Saved data entries:
--- START ---

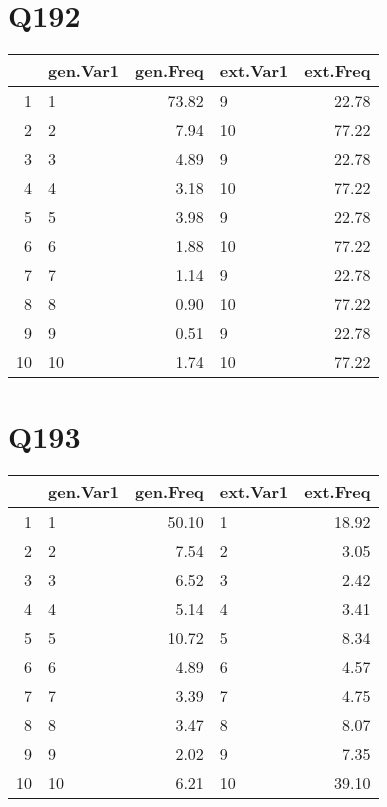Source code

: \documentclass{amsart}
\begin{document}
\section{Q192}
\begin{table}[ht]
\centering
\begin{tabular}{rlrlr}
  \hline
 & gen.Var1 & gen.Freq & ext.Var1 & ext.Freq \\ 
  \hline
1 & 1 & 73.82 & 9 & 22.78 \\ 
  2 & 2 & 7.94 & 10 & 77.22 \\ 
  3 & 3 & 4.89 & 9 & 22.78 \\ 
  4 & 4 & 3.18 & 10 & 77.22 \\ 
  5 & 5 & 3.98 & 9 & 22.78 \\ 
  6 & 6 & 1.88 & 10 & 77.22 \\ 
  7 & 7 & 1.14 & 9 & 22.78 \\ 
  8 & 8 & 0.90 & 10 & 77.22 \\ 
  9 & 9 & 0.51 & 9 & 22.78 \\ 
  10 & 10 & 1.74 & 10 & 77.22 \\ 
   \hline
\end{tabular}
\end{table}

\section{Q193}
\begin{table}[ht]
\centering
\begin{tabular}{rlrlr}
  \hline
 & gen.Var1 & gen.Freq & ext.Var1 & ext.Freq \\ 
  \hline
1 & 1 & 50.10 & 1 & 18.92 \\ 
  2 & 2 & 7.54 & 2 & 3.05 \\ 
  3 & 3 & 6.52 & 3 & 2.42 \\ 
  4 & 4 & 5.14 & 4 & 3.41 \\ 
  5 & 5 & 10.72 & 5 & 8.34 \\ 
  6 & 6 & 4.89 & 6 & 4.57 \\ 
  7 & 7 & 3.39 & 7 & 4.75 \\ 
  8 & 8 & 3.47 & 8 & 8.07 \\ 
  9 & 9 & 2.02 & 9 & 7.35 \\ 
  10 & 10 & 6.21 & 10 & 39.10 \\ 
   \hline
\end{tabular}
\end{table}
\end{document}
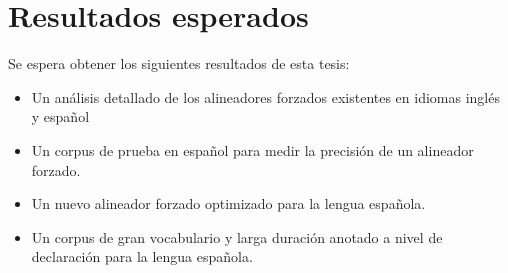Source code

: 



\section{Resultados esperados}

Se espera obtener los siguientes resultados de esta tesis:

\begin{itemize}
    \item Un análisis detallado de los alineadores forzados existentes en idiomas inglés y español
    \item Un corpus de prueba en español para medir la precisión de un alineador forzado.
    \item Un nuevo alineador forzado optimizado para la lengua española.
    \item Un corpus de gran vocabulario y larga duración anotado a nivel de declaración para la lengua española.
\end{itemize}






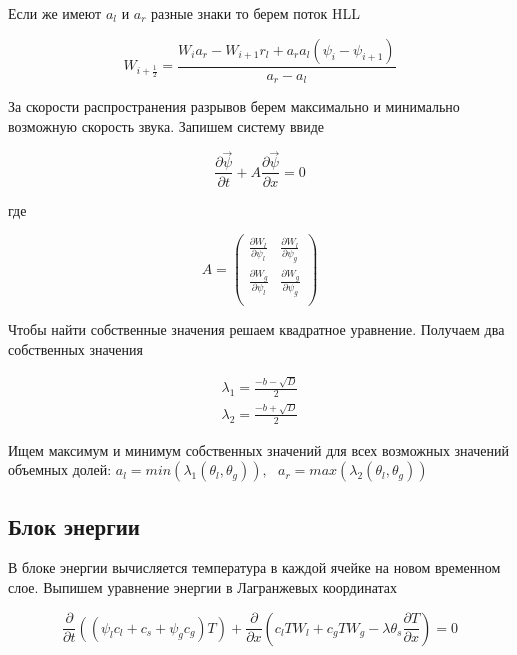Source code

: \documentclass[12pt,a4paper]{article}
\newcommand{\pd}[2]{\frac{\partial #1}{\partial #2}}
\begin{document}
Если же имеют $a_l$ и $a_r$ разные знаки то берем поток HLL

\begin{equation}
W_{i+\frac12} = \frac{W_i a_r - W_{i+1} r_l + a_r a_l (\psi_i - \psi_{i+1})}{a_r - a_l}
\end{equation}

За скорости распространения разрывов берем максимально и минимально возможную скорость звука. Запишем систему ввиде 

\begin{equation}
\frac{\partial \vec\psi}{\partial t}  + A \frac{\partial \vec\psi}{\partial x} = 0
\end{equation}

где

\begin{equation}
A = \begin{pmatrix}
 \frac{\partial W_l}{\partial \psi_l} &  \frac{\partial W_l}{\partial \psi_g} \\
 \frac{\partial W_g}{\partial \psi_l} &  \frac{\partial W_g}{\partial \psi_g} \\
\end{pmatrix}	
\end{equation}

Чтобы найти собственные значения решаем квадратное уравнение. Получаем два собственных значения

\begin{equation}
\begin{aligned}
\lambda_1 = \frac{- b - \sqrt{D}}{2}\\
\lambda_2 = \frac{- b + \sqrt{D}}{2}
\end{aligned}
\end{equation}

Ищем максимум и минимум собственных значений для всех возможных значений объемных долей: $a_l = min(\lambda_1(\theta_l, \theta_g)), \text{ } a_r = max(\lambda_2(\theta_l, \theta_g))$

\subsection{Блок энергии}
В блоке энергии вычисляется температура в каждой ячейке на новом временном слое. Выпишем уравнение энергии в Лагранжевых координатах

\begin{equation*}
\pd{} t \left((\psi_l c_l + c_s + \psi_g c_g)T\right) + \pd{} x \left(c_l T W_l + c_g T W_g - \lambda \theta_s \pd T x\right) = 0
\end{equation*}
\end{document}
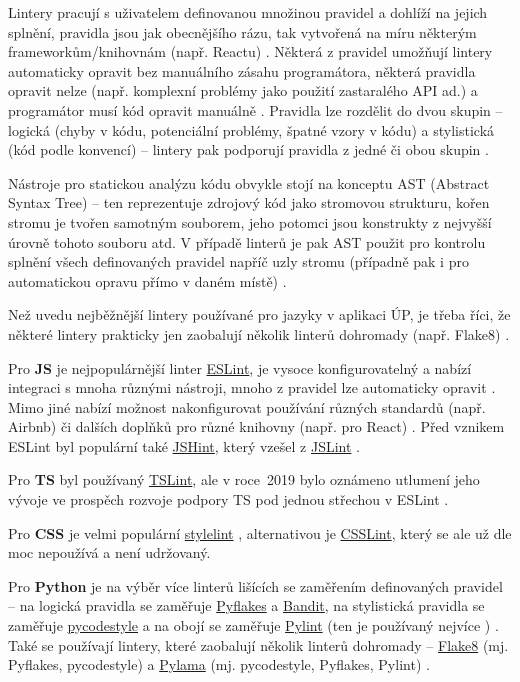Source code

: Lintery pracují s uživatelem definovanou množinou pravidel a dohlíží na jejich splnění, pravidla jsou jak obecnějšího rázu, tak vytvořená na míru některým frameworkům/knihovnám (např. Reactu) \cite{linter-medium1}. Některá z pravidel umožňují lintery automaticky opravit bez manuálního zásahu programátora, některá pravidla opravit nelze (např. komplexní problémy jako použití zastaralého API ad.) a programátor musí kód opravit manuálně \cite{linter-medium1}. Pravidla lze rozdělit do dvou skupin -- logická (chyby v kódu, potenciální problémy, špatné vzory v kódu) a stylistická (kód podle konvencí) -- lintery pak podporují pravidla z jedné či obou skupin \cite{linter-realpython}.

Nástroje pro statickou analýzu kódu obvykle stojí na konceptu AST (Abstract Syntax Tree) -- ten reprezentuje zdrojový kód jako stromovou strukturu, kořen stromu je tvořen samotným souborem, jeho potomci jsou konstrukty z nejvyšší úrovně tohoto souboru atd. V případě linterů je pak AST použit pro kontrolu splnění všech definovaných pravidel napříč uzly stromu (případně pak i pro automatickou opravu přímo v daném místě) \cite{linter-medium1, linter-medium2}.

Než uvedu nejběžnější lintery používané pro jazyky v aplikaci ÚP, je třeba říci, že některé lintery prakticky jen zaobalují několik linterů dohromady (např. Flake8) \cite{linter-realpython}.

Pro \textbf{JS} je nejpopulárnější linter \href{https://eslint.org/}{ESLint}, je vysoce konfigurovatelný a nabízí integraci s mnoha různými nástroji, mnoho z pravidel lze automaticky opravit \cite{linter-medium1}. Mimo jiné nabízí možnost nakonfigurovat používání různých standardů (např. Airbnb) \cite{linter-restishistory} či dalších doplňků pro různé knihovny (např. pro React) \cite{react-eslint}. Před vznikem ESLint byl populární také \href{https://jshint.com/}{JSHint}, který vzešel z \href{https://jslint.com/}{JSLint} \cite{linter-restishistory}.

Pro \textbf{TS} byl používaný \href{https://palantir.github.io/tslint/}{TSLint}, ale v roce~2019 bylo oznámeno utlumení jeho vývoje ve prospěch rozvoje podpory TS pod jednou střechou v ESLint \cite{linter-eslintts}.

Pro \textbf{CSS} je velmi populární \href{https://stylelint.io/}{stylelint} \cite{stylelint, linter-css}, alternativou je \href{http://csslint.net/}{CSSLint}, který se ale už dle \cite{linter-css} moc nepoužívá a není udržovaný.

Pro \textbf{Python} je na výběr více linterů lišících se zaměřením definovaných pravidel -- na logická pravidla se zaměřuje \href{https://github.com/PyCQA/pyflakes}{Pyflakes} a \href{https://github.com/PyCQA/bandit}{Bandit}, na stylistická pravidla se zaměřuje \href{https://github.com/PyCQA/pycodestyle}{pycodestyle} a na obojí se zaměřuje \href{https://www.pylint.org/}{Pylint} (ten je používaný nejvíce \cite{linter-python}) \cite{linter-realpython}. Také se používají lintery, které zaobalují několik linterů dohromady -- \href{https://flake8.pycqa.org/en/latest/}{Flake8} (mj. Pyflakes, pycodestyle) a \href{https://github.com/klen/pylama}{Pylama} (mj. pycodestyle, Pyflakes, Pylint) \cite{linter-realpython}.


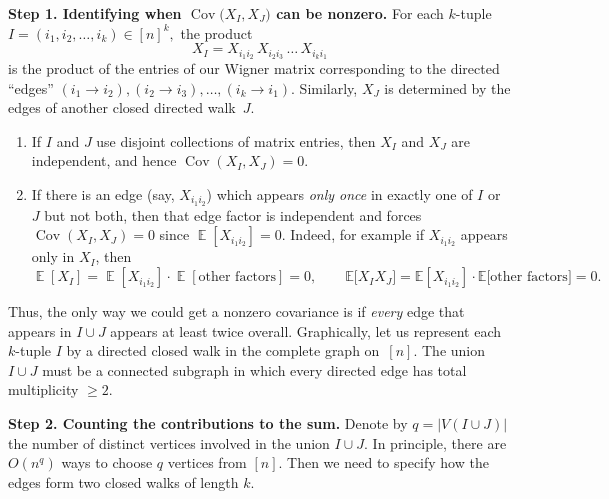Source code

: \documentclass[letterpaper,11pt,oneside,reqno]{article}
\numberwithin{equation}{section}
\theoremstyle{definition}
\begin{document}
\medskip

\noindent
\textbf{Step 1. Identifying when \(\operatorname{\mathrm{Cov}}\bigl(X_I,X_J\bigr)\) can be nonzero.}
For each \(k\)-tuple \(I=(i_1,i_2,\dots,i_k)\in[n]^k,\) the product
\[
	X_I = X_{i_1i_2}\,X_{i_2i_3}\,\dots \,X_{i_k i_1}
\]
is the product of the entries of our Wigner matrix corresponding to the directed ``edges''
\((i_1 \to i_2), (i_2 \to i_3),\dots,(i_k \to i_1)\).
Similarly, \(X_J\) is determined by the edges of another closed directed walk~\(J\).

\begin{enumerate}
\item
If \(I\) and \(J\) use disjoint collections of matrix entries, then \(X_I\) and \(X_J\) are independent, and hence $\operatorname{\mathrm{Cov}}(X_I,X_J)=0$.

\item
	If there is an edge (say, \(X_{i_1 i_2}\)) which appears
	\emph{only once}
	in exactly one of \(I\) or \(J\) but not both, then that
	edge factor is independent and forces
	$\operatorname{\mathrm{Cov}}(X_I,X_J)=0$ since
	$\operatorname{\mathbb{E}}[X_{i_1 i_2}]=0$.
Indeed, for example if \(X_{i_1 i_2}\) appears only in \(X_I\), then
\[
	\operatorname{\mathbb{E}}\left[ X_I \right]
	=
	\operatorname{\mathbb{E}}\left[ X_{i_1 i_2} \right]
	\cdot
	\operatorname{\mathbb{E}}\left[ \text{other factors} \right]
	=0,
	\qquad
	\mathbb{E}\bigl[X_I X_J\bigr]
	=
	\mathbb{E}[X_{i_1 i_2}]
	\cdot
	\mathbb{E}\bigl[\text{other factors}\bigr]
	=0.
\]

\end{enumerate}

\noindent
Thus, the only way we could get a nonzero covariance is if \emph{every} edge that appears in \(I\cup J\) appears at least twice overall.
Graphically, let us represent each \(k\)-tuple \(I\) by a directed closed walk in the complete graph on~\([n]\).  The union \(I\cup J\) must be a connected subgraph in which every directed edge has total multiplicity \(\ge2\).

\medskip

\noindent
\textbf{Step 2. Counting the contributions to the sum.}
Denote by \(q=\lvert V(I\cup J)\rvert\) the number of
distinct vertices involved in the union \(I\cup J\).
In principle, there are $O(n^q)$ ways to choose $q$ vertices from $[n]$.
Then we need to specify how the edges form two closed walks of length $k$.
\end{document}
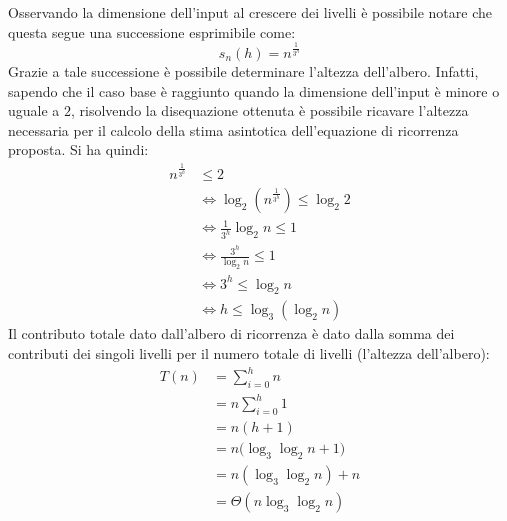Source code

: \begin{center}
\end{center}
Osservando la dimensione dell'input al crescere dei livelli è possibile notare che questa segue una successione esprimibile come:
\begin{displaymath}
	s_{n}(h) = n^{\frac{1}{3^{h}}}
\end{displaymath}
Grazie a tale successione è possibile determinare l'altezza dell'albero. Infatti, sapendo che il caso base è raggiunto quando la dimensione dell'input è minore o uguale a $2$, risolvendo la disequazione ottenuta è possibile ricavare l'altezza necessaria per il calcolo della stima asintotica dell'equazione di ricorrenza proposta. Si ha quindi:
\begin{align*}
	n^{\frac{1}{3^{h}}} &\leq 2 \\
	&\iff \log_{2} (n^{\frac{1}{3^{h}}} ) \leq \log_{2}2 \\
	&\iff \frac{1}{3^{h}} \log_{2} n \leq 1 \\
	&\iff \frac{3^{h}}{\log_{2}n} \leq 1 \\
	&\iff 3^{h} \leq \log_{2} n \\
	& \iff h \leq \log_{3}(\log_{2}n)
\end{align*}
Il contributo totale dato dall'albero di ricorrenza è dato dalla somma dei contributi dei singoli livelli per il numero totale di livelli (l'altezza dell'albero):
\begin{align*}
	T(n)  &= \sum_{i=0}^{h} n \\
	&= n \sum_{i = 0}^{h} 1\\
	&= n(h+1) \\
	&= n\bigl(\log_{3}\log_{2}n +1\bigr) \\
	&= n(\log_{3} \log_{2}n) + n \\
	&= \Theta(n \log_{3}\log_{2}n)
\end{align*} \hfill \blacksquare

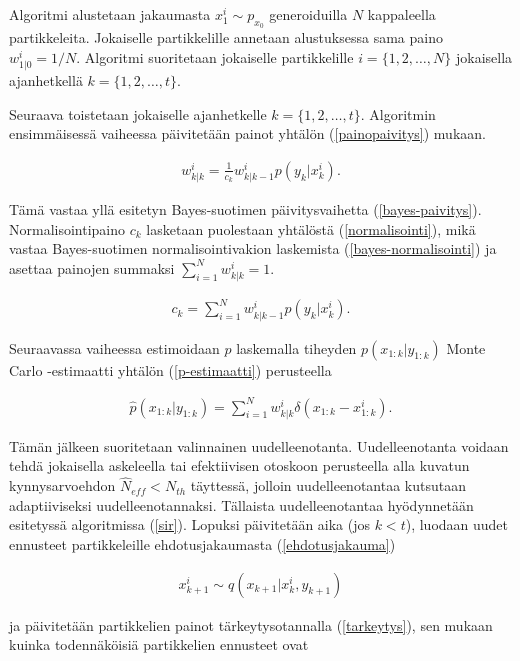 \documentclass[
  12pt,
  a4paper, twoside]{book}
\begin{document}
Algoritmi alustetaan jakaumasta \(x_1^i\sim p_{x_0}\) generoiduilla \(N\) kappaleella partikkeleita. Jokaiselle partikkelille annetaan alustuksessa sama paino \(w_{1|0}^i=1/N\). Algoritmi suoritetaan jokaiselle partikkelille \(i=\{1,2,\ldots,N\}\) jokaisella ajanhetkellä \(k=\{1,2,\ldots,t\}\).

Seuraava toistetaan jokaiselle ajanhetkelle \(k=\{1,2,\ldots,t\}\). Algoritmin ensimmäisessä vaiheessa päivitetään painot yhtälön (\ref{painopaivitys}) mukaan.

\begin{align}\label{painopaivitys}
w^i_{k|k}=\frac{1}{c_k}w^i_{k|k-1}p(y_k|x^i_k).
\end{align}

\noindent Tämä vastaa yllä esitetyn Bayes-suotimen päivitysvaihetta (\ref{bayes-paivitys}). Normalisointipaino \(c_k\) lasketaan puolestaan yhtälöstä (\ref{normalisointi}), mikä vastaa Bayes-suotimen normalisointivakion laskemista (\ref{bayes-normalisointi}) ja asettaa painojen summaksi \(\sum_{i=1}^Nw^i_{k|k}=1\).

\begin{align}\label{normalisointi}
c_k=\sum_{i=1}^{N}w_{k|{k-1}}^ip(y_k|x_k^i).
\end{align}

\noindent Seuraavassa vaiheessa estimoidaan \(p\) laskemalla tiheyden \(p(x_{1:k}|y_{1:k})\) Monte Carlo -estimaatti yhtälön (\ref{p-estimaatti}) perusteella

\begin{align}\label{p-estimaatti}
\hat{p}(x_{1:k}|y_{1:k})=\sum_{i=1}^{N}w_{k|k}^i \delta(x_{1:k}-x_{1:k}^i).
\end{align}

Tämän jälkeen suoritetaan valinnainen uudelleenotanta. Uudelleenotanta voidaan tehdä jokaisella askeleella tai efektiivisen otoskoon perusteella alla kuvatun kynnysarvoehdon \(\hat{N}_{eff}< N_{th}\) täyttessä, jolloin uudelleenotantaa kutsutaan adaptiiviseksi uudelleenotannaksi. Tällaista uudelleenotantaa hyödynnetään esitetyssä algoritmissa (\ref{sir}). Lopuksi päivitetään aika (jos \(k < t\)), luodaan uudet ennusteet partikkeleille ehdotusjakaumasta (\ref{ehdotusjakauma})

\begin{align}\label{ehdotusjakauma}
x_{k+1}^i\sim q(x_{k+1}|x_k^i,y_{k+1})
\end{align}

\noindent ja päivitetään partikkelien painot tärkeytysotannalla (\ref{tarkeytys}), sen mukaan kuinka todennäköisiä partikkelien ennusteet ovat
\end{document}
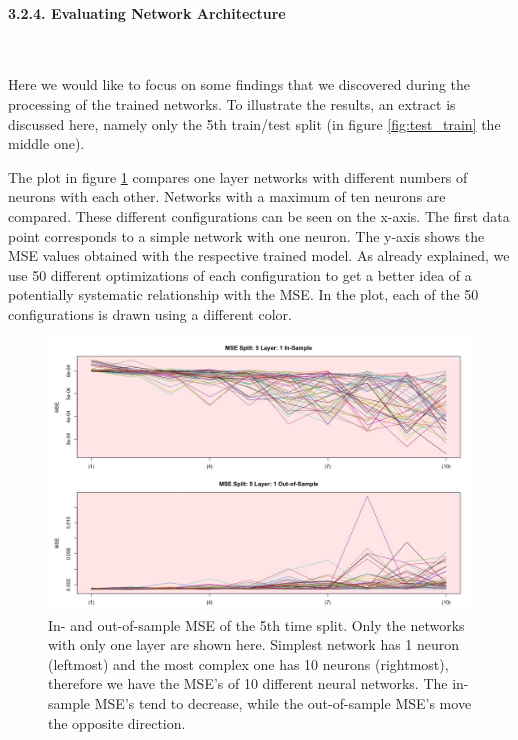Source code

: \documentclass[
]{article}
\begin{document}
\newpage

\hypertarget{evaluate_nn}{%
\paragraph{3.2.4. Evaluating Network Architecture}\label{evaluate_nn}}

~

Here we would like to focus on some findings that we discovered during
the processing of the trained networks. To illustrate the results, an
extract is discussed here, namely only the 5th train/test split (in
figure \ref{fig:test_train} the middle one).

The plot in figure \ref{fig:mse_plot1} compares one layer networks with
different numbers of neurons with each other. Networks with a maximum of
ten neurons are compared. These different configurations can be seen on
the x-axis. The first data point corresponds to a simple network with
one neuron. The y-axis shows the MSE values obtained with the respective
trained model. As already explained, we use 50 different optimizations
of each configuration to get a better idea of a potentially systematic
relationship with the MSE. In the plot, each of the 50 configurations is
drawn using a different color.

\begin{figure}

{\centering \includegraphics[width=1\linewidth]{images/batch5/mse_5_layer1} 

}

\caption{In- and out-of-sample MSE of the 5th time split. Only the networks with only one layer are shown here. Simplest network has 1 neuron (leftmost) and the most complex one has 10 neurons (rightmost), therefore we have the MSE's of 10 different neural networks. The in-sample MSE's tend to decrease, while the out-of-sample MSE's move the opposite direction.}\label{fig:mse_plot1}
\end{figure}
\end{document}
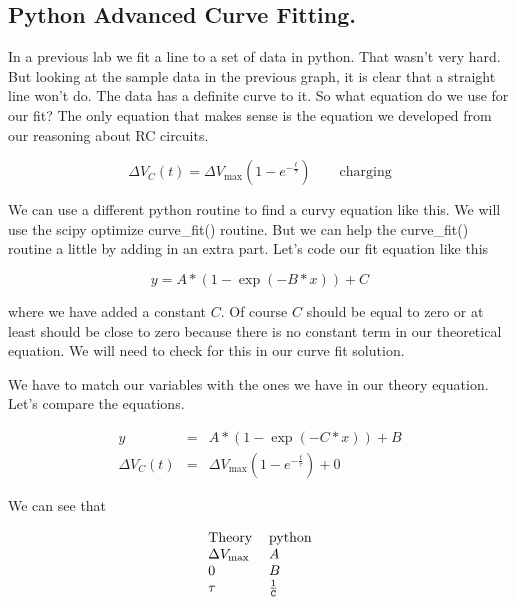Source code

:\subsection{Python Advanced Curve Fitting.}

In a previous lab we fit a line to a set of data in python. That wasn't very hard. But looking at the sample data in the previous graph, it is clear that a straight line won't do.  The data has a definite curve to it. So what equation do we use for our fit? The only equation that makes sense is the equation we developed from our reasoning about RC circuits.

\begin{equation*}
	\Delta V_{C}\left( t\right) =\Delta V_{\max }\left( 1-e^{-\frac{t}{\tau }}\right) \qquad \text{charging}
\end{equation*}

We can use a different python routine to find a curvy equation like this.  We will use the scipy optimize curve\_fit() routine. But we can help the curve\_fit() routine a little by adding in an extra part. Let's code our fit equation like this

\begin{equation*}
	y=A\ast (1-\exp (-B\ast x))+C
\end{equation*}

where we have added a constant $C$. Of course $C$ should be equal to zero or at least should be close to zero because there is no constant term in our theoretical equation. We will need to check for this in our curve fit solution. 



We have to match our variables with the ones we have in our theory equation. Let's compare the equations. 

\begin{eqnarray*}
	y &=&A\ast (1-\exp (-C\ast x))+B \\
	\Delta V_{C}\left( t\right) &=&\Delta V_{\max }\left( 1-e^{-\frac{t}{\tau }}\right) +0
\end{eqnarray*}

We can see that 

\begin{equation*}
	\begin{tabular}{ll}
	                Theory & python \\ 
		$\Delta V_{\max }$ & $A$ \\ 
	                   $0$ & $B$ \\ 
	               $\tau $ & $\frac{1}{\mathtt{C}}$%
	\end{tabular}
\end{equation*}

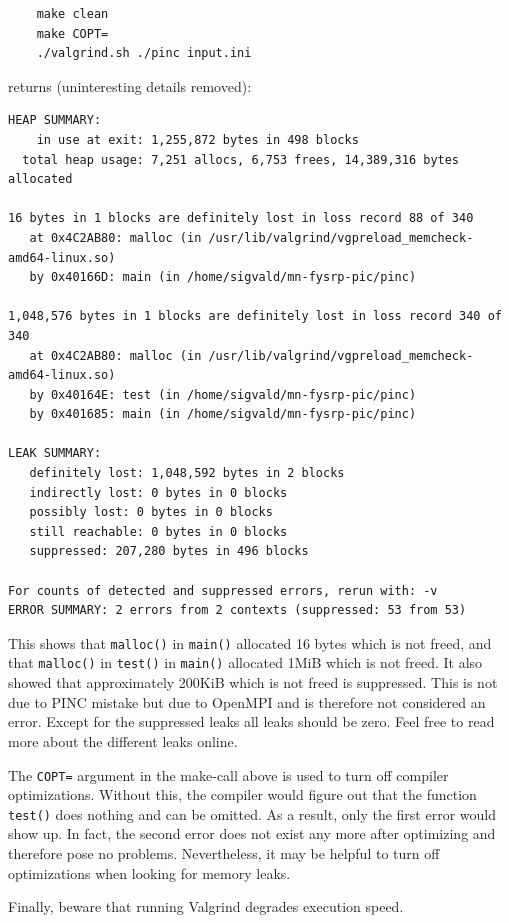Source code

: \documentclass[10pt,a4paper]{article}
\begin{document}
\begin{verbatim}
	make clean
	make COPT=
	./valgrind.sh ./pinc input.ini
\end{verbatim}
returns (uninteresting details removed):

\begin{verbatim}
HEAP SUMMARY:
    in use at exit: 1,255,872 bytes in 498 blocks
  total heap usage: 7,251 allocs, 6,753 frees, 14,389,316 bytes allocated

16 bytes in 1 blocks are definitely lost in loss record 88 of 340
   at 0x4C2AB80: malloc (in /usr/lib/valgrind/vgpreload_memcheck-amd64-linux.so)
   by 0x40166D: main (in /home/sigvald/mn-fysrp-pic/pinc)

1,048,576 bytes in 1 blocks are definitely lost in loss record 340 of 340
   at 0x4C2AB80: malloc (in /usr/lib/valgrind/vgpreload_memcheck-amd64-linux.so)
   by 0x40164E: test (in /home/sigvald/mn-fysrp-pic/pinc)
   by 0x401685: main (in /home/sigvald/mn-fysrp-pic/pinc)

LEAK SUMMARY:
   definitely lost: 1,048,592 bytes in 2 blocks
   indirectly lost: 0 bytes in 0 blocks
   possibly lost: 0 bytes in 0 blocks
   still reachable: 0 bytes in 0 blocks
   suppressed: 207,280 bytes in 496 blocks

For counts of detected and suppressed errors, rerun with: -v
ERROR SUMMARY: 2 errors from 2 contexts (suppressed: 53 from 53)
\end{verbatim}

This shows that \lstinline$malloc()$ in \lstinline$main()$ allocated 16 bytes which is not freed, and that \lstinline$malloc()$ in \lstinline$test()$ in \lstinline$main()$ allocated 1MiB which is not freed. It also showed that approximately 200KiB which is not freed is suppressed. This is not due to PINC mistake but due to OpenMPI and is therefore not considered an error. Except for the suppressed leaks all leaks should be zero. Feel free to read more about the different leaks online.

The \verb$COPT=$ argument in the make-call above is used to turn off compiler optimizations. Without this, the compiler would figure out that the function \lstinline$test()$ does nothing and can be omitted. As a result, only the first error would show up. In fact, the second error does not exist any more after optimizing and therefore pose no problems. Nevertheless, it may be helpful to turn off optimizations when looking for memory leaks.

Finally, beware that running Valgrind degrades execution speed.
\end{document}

--- END ---

TASK DETAILS:
What are the lines above that hold the string "bigr"? Copy them.

EXERCISE RESPONSE:
\textbf{Step 1. Identifying when \(\operatorname{\mathrm{Cov}}\bigl(X_I,X_J\bigr)\) can be nonzero.}
	\mathbb{E}\bigl[X_I X_J\bigr]
	\mathbb{E}\bigl[\text{other factors}\bigr]
	&= n\bigl(\log_{3}\log_{2}n +1\bigr) \\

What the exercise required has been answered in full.